The house on the farm that wasn’t a farm had the cold feel and smell that uninhabited houses have, like faded memories of people, their presence gone stale and uncertain. JJ thought of that town in Japan where the earthquake caused the reactor to melt down, breakfast bowls still on tables and backpacks still in neat circles on classroom carpets.  He turned on the heat to move some molecules and get rid of the chill. They had gone to the bank on the way over. In all his accounts, not counting the value of the farm and the ranch, he had just over $1100 to his name. He was…what’s the term? Illiquid? Yes. He was illiquid and reliant on the ranch rent of an equally poor and unreliable brother and sister in Colorado.

“Hey,” Lila said. “We’re going to be all right.”


“Really,” she said. “We’ll go back to work.”
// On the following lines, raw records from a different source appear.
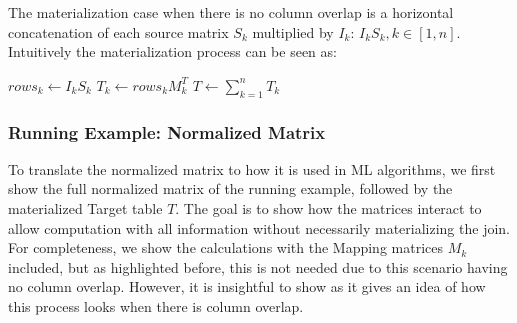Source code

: The materialization case when there is no column overlap is a horizontal concatenation of each source matrix $S_k$ multiplied by $I_k$: $I_k S_k, k \in [1,n]$. Intuitively the materialization process can be seen as:
\begin{algorithmic}
   
  \State $rows_k \gets I_k S_k$ 
  \State $T_k \gets rows_k M^T_k$ 
  \EndFor
  \State $T \gets \sum_{k=1}^{n} T_k$ 
\end{algorithmic}

\subsubsection{Running Example: Normalized Matrix}
\label{subsubsec:2-fac-ml-example}
To translate the normalized matrix to how it is used in ML algorithms, we first show the full normalized matrix of the running example, followed by the materialized Target table $T$. The goal is to show how the matrices interact to allow computation with all information without necessarily materializing the join. For completeness, we show the calculations with the Mapping matrices $M_k$ included, but as highlighted before, this is not needed due to this scenario having no column overlap. However, it is insightful to show as it gives an idea of how this process looks when there is column overlap.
They walked together through the rooms of the house. The last people who lived here were Lila and Carl, who were caretaking. And taking care of each other. A tiny ember inside that he was not even aware of glowed suddenly and started to smolder. The resentment, kept at bay by motion and drama, now flamed up.

“Don’t,” Lila said.

“He hasn’t even called.”

“He’s afraid.”

JJ knew this was true, but the resentment was flaring and consuming the oxygen of his reason. He tried to stifle it for fear of letting the blaze get out of control. Too late…

They drove him away. They drove him out to Colorado where he got drunk and blew the rest of his money. She came to rescue him and tricked him into declaring love. He was dimly aware that he was being consumed by a lie of his disease and he know that he had to do something. He turned away and looked out the kitchen window.

The old view. The barn and the hill sloping down behind. The steeples and water tower in town, visible because the leaves were mostly down. The moodiness of the fall. It reminded him of the previous falls, disappointments, false starts and…rebirths?

“I have to make a call,” he said.

“Oh. Okay.”

He walked out the door to the porch and dialed the number. Two rings. Three rings. A mixture of relief and despair. He had tried.


“Marty, it’s Jason. From the meeting.”

“Hey, what’s going on?”

And JJ shared the resentment. How Lila, who he loved, and Carl, his best friend from forever had shacked up when JJ got erratic, drunk and angry. How he couldn’t forget it and how it was consuming him. How he loved Lila. Yes, he had told her. But how could they be together with this this…thing, between them. It all came pouring out of him, spilling over like water in an overfilled vessel when it actually raises above the brim before spilling and flooding a table and floor.

“Listen,” Marty said. “Get down on your knees, right where you are. Right now.”


“Are you on your knees?”

“You mean while we’re on the phone?”

“Yes. Right now.”

JJ looked in the window to see if Lila was watching. He couldn’t see her so he got down on his knees.

“I’m down,” JJ said.

“Good. Now repeat after me. God, I don’t know what the fuck I’m doing.”


“Repeat it!”

“God,” JJ said. “I don’t know what the fuck I’m doing.”

“I don’t even know if you’re real or not.”

JJ repeated, “I don’t even know if you’re real or not.”

“But please help me not to drink today. I beg you to help me not to drink today.”

JJ repeated it.

“Good,” Marty said. “Now go inside, hug your girl and tell her you’ll see her after the 6:00 meeting.”

“You’ll be there?”

“You bet. I’ll see you there.”

“Ok, thanks.” JJ got off his knees and went inside to hug his girl.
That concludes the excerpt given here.